- [The problem]: In the entries below, find every line with the string "RoboPlus" and copy it.

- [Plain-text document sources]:

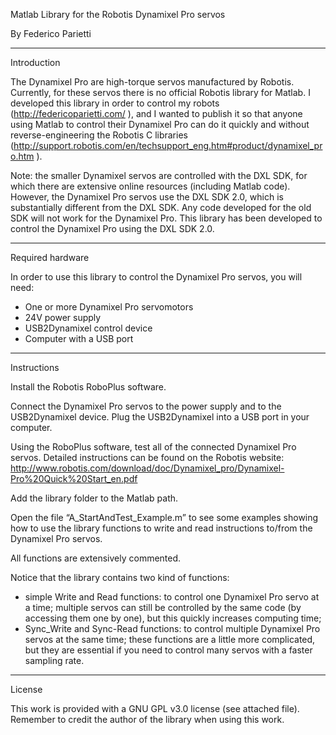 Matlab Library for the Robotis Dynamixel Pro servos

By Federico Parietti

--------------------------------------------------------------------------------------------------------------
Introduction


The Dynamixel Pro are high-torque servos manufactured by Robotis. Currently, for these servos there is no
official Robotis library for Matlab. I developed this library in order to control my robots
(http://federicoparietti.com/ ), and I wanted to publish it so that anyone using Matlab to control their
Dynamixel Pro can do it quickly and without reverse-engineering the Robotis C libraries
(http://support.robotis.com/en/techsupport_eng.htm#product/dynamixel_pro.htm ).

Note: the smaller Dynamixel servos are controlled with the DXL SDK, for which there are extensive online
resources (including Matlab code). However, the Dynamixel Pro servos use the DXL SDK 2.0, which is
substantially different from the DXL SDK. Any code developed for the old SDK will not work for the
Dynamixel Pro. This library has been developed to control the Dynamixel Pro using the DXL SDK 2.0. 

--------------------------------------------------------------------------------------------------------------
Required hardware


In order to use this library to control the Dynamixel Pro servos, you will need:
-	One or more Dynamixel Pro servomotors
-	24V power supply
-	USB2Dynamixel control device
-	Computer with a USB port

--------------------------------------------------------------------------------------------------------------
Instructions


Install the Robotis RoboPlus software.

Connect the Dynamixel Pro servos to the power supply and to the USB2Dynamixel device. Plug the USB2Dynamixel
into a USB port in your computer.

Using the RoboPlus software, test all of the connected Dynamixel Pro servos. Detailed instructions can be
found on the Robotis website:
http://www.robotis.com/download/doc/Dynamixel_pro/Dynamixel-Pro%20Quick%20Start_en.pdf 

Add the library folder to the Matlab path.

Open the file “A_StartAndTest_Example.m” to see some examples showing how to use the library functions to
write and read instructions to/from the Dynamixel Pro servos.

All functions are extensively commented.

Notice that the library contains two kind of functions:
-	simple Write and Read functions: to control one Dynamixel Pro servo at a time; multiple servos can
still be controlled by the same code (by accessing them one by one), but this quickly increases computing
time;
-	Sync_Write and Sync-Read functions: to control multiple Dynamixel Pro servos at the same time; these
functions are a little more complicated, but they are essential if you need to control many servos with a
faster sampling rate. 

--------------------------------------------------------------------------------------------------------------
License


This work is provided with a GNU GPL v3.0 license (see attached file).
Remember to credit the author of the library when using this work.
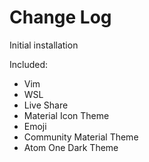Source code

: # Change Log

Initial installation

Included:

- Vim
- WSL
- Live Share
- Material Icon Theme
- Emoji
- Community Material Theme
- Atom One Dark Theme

---

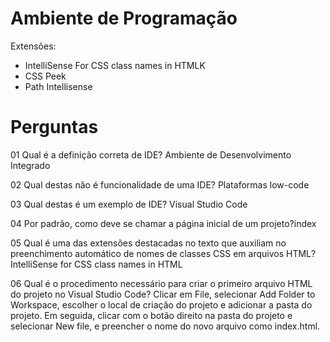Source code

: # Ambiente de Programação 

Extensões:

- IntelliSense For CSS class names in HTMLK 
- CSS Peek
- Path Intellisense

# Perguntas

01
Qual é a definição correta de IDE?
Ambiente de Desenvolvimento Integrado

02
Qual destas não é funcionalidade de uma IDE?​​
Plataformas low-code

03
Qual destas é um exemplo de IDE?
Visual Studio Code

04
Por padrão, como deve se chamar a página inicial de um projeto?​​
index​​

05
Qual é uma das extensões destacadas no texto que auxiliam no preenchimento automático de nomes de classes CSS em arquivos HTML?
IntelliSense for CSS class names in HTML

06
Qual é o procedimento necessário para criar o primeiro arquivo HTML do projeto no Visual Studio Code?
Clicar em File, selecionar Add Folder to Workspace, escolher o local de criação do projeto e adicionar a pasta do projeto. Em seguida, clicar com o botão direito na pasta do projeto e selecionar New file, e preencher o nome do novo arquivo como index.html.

- [Your response]:
Install the Robotis RoboPlus software.
Using the RoboPlus software, test all of the connected Dynamixel Pro servos. Detailed instructions can be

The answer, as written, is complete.